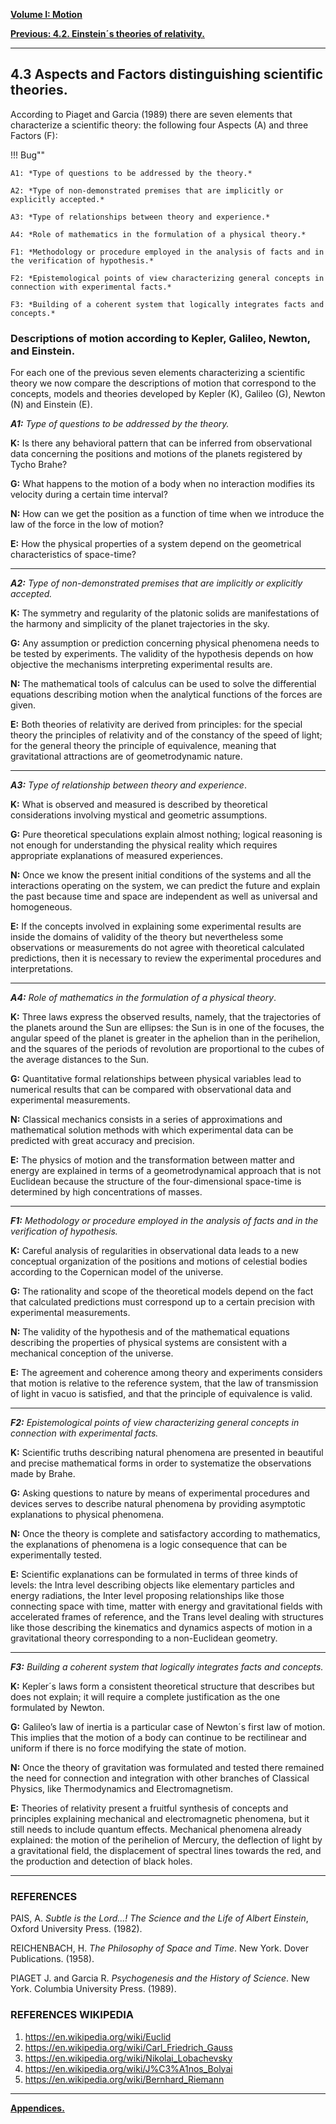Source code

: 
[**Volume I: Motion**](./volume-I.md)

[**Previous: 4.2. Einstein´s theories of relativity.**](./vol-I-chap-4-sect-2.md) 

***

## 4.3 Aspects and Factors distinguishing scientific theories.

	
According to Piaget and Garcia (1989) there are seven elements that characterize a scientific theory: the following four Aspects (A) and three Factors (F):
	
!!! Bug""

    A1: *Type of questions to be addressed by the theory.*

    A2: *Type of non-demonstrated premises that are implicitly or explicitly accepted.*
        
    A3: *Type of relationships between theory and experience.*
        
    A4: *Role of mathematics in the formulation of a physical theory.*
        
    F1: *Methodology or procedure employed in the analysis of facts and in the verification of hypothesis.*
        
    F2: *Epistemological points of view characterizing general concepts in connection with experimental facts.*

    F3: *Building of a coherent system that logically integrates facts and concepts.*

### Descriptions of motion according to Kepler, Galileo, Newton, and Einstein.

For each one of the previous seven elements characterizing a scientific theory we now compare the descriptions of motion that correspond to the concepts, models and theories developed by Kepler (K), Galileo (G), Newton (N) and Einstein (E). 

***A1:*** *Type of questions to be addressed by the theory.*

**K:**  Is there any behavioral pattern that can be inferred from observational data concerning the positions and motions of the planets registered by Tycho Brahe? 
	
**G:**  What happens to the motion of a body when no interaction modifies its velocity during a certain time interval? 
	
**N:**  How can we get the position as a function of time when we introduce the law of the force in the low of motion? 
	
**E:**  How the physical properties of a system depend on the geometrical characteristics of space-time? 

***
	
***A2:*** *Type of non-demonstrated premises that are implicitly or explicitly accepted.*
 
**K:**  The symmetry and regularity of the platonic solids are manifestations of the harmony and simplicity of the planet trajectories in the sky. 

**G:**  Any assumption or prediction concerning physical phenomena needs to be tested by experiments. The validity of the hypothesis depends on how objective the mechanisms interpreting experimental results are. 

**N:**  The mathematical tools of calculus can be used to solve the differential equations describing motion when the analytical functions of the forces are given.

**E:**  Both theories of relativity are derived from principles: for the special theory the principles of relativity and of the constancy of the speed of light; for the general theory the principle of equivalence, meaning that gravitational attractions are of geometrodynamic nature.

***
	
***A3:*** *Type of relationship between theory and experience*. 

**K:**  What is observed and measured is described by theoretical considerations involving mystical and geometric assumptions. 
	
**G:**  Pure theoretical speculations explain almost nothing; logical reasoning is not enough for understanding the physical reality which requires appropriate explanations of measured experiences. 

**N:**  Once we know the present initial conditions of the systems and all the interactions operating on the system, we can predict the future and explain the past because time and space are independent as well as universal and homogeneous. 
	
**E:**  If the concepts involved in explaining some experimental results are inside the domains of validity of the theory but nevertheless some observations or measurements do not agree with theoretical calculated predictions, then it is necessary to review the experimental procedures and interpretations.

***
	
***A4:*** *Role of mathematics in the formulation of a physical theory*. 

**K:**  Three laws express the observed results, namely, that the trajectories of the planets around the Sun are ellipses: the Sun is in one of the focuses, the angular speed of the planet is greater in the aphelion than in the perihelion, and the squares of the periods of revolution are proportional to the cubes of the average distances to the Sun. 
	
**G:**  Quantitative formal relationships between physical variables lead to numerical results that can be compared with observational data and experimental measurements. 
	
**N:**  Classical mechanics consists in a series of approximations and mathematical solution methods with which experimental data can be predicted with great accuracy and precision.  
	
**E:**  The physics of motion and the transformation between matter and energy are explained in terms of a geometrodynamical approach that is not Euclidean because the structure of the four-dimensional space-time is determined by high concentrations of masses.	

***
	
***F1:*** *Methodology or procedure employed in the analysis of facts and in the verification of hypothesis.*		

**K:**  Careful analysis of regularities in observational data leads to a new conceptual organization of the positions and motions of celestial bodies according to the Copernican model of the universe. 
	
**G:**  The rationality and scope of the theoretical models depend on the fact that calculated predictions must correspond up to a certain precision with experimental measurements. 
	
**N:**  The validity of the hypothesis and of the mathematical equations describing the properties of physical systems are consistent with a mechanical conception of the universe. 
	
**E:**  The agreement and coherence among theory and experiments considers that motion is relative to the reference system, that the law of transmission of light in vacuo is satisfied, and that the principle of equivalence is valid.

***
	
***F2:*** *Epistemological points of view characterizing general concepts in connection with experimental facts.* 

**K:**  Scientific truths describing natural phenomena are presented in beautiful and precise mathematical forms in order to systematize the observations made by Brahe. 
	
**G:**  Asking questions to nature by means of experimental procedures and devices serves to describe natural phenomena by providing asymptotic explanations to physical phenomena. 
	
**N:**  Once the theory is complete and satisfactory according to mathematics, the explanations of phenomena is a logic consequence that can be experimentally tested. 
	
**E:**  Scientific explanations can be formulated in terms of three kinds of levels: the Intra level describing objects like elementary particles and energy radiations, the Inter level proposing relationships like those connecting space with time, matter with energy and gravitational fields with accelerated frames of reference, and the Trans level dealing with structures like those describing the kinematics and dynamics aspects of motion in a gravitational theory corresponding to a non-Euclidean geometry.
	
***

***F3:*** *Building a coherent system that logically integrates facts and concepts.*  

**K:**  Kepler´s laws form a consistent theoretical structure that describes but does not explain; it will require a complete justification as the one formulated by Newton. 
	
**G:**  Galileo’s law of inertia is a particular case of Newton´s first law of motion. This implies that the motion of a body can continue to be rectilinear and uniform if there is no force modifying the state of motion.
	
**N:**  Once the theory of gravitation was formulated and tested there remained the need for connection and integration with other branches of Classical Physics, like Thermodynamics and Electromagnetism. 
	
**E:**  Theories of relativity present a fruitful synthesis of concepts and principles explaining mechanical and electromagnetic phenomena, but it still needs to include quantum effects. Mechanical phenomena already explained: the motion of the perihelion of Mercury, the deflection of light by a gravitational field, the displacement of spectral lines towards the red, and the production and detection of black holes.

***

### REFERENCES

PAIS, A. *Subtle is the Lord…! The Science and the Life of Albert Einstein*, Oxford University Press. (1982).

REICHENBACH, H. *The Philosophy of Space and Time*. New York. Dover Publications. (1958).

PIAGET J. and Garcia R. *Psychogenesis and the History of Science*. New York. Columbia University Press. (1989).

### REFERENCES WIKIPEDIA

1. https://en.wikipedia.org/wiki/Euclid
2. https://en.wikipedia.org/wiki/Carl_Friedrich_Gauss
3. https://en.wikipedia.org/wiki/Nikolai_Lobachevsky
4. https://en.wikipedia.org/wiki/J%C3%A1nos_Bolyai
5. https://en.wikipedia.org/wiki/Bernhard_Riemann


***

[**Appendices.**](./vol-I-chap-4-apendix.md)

######

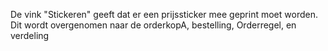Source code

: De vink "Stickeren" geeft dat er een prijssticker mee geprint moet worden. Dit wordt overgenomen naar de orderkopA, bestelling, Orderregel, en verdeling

######

Required action
Your answer must consist solely of the lines above between the line holding "with experimental measurements." and the line holding "conception of the universe.", inclusive, copied exactly.

Your solution
**G:**  The rationality and scope of the theoretical models depend on the fact that calculated predictions must correspond up to a certain precision with experimental measurements. 
	
**N:**  The validity of the hypothesis and of the mathematical equations describing the properties of physical systems are consistent with a mechanical conception of the universe. 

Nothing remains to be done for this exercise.